A crystal structure can be considered a snapshot of a dynamic and highly flexible system and can change considerably depending on conditions and ligands present when crystallized. These considerations need to be taken into account when studying homologous proteins, such as protein kinases. Consequently, the use of ligand-steered homology modeling becomes critical. It is therefore important to not only select templates based on sequence identity and similarity but also consider the ligands co-resolved within the template structure. While not absolute, our model of HUNK and STU takes into account these factors and ultimately, serves to provide a platform for modeling interactions between chemical compounds and the HUNK enzymatic domain. Our modeling shows proof of principle that we have developed high quality models of HUNK that can be used in future studies to identify and guide the drug discovery process.

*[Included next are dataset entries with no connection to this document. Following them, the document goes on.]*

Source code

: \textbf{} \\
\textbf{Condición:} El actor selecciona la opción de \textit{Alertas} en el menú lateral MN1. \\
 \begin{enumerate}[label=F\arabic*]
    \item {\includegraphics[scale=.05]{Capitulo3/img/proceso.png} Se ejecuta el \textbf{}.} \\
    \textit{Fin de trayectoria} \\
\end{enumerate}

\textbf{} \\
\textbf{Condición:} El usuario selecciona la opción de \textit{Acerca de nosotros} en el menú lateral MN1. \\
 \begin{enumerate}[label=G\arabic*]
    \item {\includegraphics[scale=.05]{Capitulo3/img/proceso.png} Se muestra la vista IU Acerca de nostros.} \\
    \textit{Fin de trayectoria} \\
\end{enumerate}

STU is a broad-spectrum protein kinase inhibitor that was first isolated from the bacterium Streptomyces staurosporeus . STU is classified as a competitive kinase inhibitor that competes with ATP for interaction in the binding pocket of its target kinases. It is most commonly known as a PKC inhibitor, but has been reported to bind multiple protein kinases with high affinity [20, 21]. STU has been investigated for its potential anti-tumor activity in several cancer cell lines, including cervical, colon, oral, and breast [15, 22–24]. This is due to STU’s ability to induce apoptosis in multiple cell lines in vitro . However, preclinical studies testing STU as an anti-cancer therapeutic have been largely unsuccessful due to its high potency and poor target specificity. Past clinical and preclinical studies using STU analogs, such as UCN-01, lestaurtinib, and midostaurin, show that these compounds have reduced toxicity compared to STU. While these analogs have been tested in a number of clinical trials for various cancer subtypes, including leukemia, lymphoma, melanoma, as well as solid tumors, UCN-01 and lestaurtinib have not done well due to their off-target effects. However, midostaurin is still actively being tested in clinical trials . Our findings allude to the need for identifying specific types or subtypes of cancers that can best benefit from agents that have broad actions due to multiple targets.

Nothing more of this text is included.